- _GIVEN INFORMATION_:
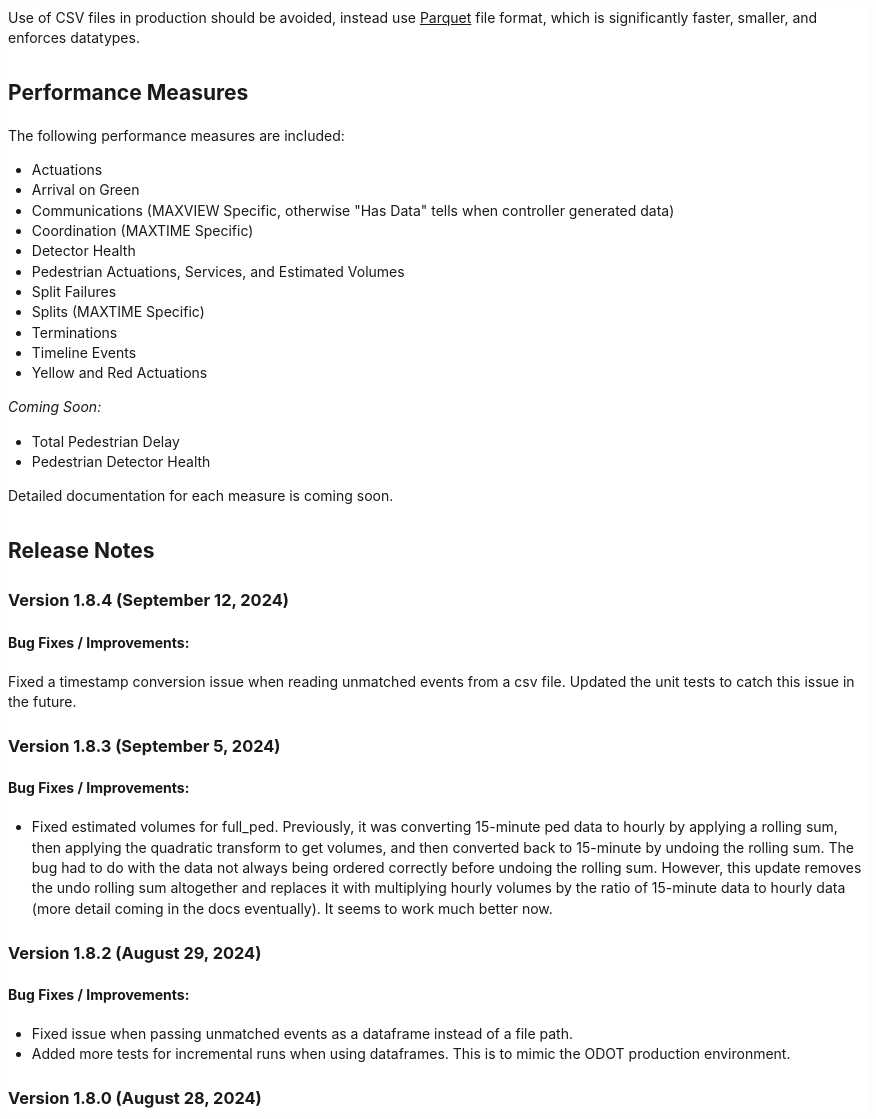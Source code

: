Use of CSV files in production should be avoided, instead use [Parquet](https://parquet.apache.org/) file format, which is significantly faster, smaller, and enforces datatypes.

## Performance Measures

The following performance measures are included:

- Actuations
- Arrival on Green
- Communications (MAXVIEW Specific, otherwise "Has Data" tells when controller generated data)
- Coordination (MAXTIME Specific)
- Detector Health
- Pedestrian Actuations, Services, and Estimated Volumes
- Split Failures
- Splits (MAXTIME Specific)
- Terminations
- Timeline Events
- Yellow and Red Actuations

*Coming Soon:*
- Total Pedestrian Delay
- Pedestrian Detector Health

Detailed documentation for each measure is coming soon.

## Release Notes

### Version 1.8.4 (September 12, 2024)

#### Bug Fixes / Improvements:
Fixed a timestamp conversion issue when reading unmatched events from a csv file. Updated the unit tests to catch this issue in the future. 

### Version 1.8.3 (September 5, 2024)

#### Bug Fixes / Improvements:
- Fixed estimated volumes for full_ped. Previously, it was converting 15-minute ped data to hourly by applying a rolling sum, then applying the quadratic transform to get volumes, and then converted back to 15-minute by undoing the rolling sum. The bug had to do with the data not always being ordered correctly before undoing the rolling sum. However, this update removes the undo rolling sum altogether and replaces it with multiplying hourly volumes by the ratio of 15-minute data to hourly data (more detail coming in the docs eventually). It seems to work much better now.

### Version 1.8.2 (August 29, 2024)

#### Bug Fixes / Improvements:
- Fixed issue when passing unmatched events as a dataframe instead of a file path.
- Added more tests for incremental runs when using dataframes. This is to mimic the ODOT production environment.

### Version 1.8.0 (August 28, 2024)
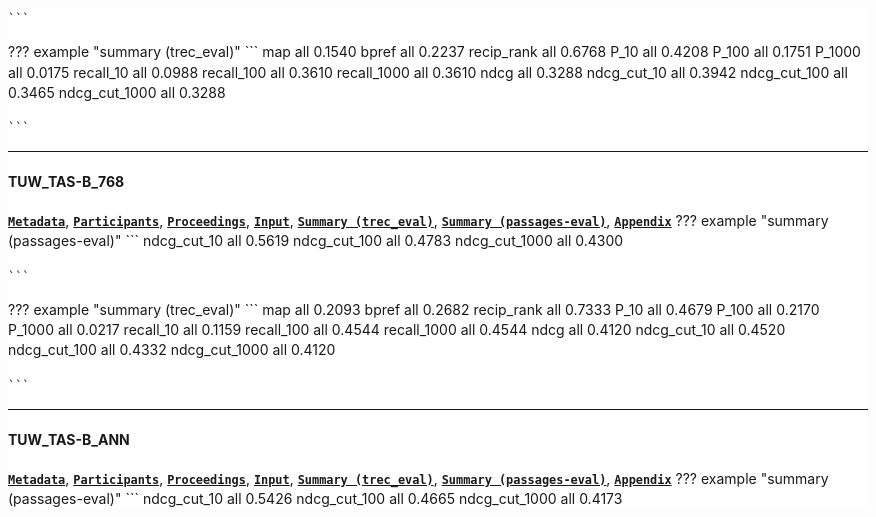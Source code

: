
 	```
??? example "summary (trec_eval)"
	```
	map 			 all 0.1540 
	bpref 			 all 0.2237 
	recip_rank 		 all 0.6768 
	P_10 			 all 0.4208 
	P_100 			 all 0.1751 
	P_1000 			 all 0.0175 
	recall_10 		 all 0.0988 
	recall_100 		 all 0.3610 
	recall_1000 	 all 0.3610 
	ndcg 			 all 0.3288 
	ndcg_cut_10 	 all 0.3942 
	ndcg_cut_100 	 all 0.3465 
	ndcg_cut_1000 	 all 0.3288 

	```
---
#### TUW_TAS-B_768 
[**`Metadata`**](./runs.md#tuw_tas-b_768), [**`Participants`**](./participants.md#tu_vienna), [**`Proceedings`**](./proceedings.md#tu-wien-at-trec-dl-and-podcast-2021-simple-compression-for-dense-retrieval), [**`Input`**](https://trec.nist.gov/results/trec30/deep/input.TUW_TAS-B_768.gz), [**`Summary (trec_eval)`**](https://trec.nist.gov/results/trec30/deep/summary.treceval.TUW_TAS-B_768), [**`Summary (passages-eval)`**](https://trec.nist.gov/results/trec30/deep/summary.passages-eval.TUW_TAS-B_768), [**`Appendix`**](https://trec.nist.gov/pubs/trec30/appendices/deep/TUW_TAS-B_768.pdf)
??? example "summary (passages-eval)"
	```
	ndcg_cut_10 	 all 0.5619 
	ndcg_cut_100 	 all 0.4783 
	ndcg_cut_1000 	 all 0.4300 

	```
??? example "summary (trec_eval)"
	```
	map 			 all 0.2093 
	bpref 			 all 0.2682 
	recip_rank 		 all 0.7333 
	P_10 			 all 0.4679 
	P_100 			 all 0.2170 
	P_1000 			 all 0.0217 
	recall_10 		 all 0.1159 
	recall_100 		 all 0.4544 
	recall_1000 	 all 0.4544 
	ndcg 			 all 0.4120 
	ndcg_cut_10 	 all 0.4520 
	ndcg_cut_100 	 all 0.4332 
	ndcg_cut_1000 	 all 0.4120 

	```
---
#### TUW_TAS-B_ANN 
[**`Metadata`**](./runs.md#tuw_tas-b_ann), [**`Participants`**](./participants.md#tu_vienna), [**`Proceedings`**](./proceedings.md#tu-wien-at-trec-dl-and-podcast-2021-simple-compression-for-dense-retrieval), [**`Input`**](https://trec.nist.gov/results/trec30/deep/input.TUW_TAS-B_ANN.gz), [**`Summary (trec_eval)`**](https://trec.nist.gov/results/trec30/deep/summary.treceval.TUW_TAS-B_ANN), [**`Summary (passages-eval)`**](https://trec.nist.gov/results/trec30/deep/summary.passages-eval.TUW_TAS-B_ANN), [**`Appendix`**](https://trec.nist.gov/pubs/trec30/appendices/deep/TUW_TAS-B_ANN.pdf)
??? example "summary (passages-eval)"
	```
	ndcg_cut_10 	 all 0.5426 
	ndcg_cut_100 	 all 0.4665 
	ndcg_cut_1000 	 all 0.4173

- _WORK REQUEST_:
Please return every line in the data that includes the string "Health".

- _TASK RESPONSE_:
- Detector Health
- Pedestrian Detector Health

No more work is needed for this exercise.